Charset and Collation
WordPress uses UTF-8 character encoding with MySQL/MariaDB collations optimized for Unicode.
Default Settings
Since WordPress 4.2 (2015):
// wp-config.php defaults
define( 'DB_CHARSET', 'utf8mb4' );
define( 'DB_COLLATE', '' ); // Uses database default
utf8mb4 vs utf8
| Feature | utf8 | utf8mb4 |
|---|---|---|
| Max bytes per character | 3 | 4 |
| Emoji support | ❌ | ✅ |
| Full Unicode | ❌ | ✅ |
| Supplementary characters | ❌ | ✅ |
WordPress requires utf8mb4 for full emoji and international character support.
Common Collations
| Collation | Description |
|---|---|
utf8mb4_unicode_ci |
Unicode sorting, case-insensitive |
utf8mb4_unicode_520_ci |
Unicode 5.2, improved sorting |
utf8mb4_general_ci |
Faster but less accurate sorting |
utf8mb4_bin |
Binary comparison (case-sensitive) |
utf8mb4_0900_ai_ci |
MySQL 8.0 default, accent-insensitive |
WordPress default: utf8mb4_unicode_520_ci
Checking Current Settings
Database Level
SELECT @@character_set_database, @@collation_database;
Table Level
SELECT table_name, table_collation
FROM information_schema.tables
WHERE table_schema = 'your_database';
Column Level
SELECT column_name, character_set_name, collation_name
FROM information_schema.columns
WHERE table_schema = 'your_database'
AND table_name = 'wp_posts';
Show Table Status
SHOW TABLE STATUS LIKE 'wp_posts';
WordPress Configuration
In wp-config.php
// Full 4-byte UTF-8 (recommended)
define( 'DB_CHARSET', 'utf8mb4' );
// Let WordPress choose collation
define( 'DB_COLLATE', '' );
// Or specify explicitly
define( 'DB_COLLATE', 'utf8mb4_unicode_520_ci' );
In $wpdb
global $wpdb;
$wpdb->charset; // 'utf8mb4'
$wpdb->collate; // 'utf8mb4_unicode_520_ci'
Converting Existing Tables
Check for Mixed Encodings
SELECT table_name, table_collation
FROM information_schema.tables
WHERE table_schema = 'your_database'
AND table_collation NOT LIKE 'utf8mb4%';
Convert Table to utf8mb4
ALTER TABLE wp_posts
CONVERT TO CHARACTER SET utf8mb4
COLLATE utf8mb4_unicode_520_ci;
Convert All Tables
-- Generate ALTER statements
SELECT CONCAT(
'ALTER TABLE `', table_name, '` ',
'CONVERT TO CHARACTER SET utf8mb4 ',
'COLLATE utf8mb4_unicode_520_ci;'
)
FROM information_schema.tables
WHERE table_schema = 'your_database'
AND table_type = 'BASE TABLE';
Index Length Limits
The 767 Byte Limit
Older MySQL (pre-5.7) limits index key length to 767 bytes.
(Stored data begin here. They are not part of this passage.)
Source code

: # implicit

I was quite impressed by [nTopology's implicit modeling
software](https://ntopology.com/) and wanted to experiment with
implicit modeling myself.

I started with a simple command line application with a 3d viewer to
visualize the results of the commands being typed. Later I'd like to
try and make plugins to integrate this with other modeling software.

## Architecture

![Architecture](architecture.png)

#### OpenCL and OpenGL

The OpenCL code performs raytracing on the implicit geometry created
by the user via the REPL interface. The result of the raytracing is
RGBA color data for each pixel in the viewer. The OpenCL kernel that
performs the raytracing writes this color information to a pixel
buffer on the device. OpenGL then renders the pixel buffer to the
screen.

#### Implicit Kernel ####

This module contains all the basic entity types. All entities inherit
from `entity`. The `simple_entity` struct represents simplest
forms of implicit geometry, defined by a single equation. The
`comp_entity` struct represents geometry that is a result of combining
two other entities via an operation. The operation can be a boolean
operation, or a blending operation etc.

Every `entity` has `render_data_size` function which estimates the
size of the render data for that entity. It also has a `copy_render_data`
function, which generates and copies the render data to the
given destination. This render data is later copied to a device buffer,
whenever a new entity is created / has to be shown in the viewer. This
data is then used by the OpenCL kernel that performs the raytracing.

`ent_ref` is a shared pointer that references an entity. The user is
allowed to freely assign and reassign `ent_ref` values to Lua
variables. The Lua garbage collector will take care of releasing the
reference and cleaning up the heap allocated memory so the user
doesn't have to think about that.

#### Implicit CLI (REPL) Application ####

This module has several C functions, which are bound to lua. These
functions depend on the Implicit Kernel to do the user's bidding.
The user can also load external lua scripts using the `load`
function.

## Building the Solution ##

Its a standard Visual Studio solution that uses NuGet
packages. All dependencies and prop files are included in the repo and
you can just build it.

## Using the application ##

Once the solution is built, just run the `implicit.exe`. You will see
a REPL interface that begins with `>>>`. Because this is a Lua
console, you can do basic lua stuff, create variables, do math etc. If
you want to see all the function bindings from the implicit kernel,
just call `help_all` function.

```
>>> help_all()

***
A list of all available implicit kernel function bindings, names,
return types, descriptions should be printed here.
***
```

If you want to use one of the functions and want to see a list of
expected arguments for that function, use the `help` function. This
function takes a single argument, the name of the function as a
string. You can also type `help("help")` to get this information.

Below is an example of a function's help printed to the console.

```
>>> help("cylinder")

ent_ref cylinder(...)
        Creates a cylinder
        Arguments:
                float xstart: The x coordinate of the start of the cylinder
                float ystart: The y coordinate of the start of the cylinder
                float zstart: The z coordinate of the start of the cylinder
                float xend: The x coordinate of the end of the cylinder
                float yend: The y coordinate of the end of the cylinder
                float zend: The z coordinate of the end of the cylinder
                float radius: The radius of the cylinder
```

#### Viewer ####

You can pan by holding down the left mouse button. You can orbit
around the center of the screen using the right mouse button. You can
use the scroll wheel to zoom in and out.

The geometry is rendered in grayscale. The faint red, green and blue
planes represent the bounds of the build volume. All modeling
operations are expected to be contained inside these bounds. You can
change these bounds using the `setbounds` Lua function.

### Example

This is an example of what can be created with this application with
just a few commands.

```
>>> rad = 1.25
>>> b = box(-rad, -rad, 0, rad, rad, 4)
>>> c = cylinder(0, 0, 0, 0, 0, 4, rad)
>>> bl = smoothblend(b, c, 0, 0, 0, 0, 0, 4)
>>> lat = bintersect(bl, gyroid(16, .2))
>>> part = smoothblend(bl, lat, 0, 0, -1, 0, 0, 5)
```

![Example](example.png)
With utf8mb4 (4 bytes/char): 767 / 4 = 191 characters max
This is why you see indexes like:
KEY `meta_key` (`meta_key`(191))
Modern MySQL (5.7+)
With innodb_large_prefix=ON and ROW_FORMAT=DYNAMIC:
- Index limit: 3072 bytes
- 768 characters for utf8mb4
WordPress tables use ROW_FORMAT=Dynamic when available.
Common Issues
Emoji Broken
Cause: Tables still using utf8 (3-byte)
Fix: Convert to utf8mb4
"Specified key was too long"
Cause: Index exceeds byte limit
Fix:
- Use
(191)prefix for varchar indexes - Enable large prefix support
- Use
ROW_FORMAT=DYNAMIC
Collation Mismatch Errors
Cause: Joining tables with different collations
Fix: Ensure all tables use same collation, or cast in query:
SELECT * FROM wp_posts p
JOIN wp_postmeta pm ON p.ID = pm.post_id
WHERE pm.meta_key COLLATE utf8mb4_unicode_520_ci = 'my_key';
Mojibake (Garbled Characters)
Cause: Double-encoding or wrong connection charset
Fix:
// Ensure connection uses utf8mb4
$wpdb->set_charset( $wpdb->dbh, 'utf8mb4' );
Best Practices
- Use utf8mb4 for new installations
- Use utf8mb4_unicode_520_ci collation
- Set charset in wp-config.php before install
- Check collation consistency across all tables
- Backup before converting existing databases
- Test emoji after conversion (📝✅🎉)
Checking Emoji Support
-- Insert test emoji
INSERT INTO wp_options (option_name, option_value, autoload)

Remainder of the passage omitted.